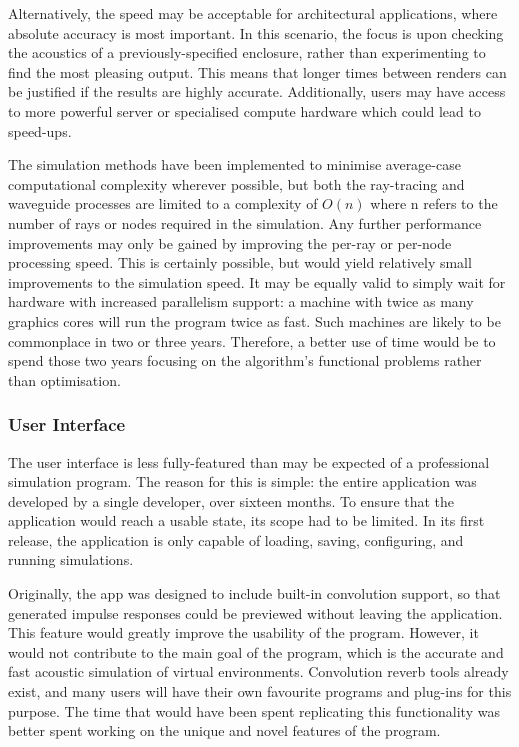 \documentclass[]{scrreprt}
\begin{document}
Alternatively, the speed may be acceptable for architectural
applications, where absolute accuracy is most important. In this
scenario, the focus is upon checking the acoustics of a
previously-specified enclosure, rather than experimenting to find the
most pleasing output. This means that longer times between renders can
be justified if the results are highly accurate. Additionally, users may
have access to more powerful server or specialised compute hardware
which could lead to speed-ups.

The simulation methods have been implemented to minimise average-case
computational complexity wherever possible, but both the ray-tracing and
waveguide processes are limited to a complexity of \(O(n)\) where n
refers to the number of rays or nodes required in the simulation. Any
further performance improvements may only be gained by improving the
per-ray or per-node processing speed. This is certainly possible, but
would yield relatively small improvements to the simulation speed. It
may be equally valid to simply wait for hardware with increased
parallelism support: a machine with twice as many graphics cores will
run the program twice as fast. Such machines are likely to be
commonplace in two or three years. Therefore, a better use of time would
be to spend those two years focusing on the algorithm's functional
problems rather than optimisation.

\subsubsection{User Interface}\label{user-interface}

The user interface is less fully-featured than may be expected of a
professional simulation program. The reason for this is simple: the
entire application was developed by a single developer, over sixteen
months. To ensure that the application would reach a usable state, its
scope had to be limited. In its first release, the application is only
capable of loading, saving, configuring, and running simulations.

Originally, the app was designed to include built-in convolution
support, so that generated impulse responses could be previewed without
leaving the application. This feature would greatly improve the
usability of the program. However, it would not contribute to the main
goal of the program, which is the accurate and fast acoustic simulation
of virtual environments. Convolution reverb tools already exist, and
many users will have their own favourite programs and plug-ins for this
purpose. The time that would have been spent replicating this
functionality was better spent working on the unique and novel features
of the program.
\end{document}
:::::
• [Exercise description] The line containing "entire application was" marks the end; please output exactly the lines of the listing above from its first line through that line, without pictures.

• [Exercise answer]
 \documentclass[]{scrreprt}
\begin{document}
Alternatively, the speed may be acceptable for architectural
applications, where absolute accuracy is most important. In this
scenario, the focus is upon checking the acoustics of a
previously-specified enclosure, rather than experimenting to find the
most pleasing output. This means that longer times between renders can
be justified if the results are highly accurate. Additionally, users may
have access to more powerful server or specialised compute hardware
which could lead to speed-ups.

The simulation methods have been implemented to minimise average-case
computational complexity wherever possible, but both the ray-tracing and
waveguide processes are limited to a complexity of \(O(n)\) where n
refers to the number of rays or nodes required in the simulation. Any
further performance improvements may only be gained by improving the
per-ray or per-node processing speed. This is certainly possible, but
would yield relatively small improvements to the simulation speed. It
may be equally valid to simply wait for hardware with increased
parallelism support: a machine with twice as many graphics cores will
run the program twice as fast. Such machines are likely to be
commonplace in two or three years. Therefore, a better use of time would
be to spend those two years focusing on the algorithm's functional
problems rather than optimisation.

\subsubsection{User Interface}\label{user-interface}

The user interface is less fully-featured than may be expected of a
professional simulation program. The reason for this is simple: the
entire application was developed by a single developer, over sixteen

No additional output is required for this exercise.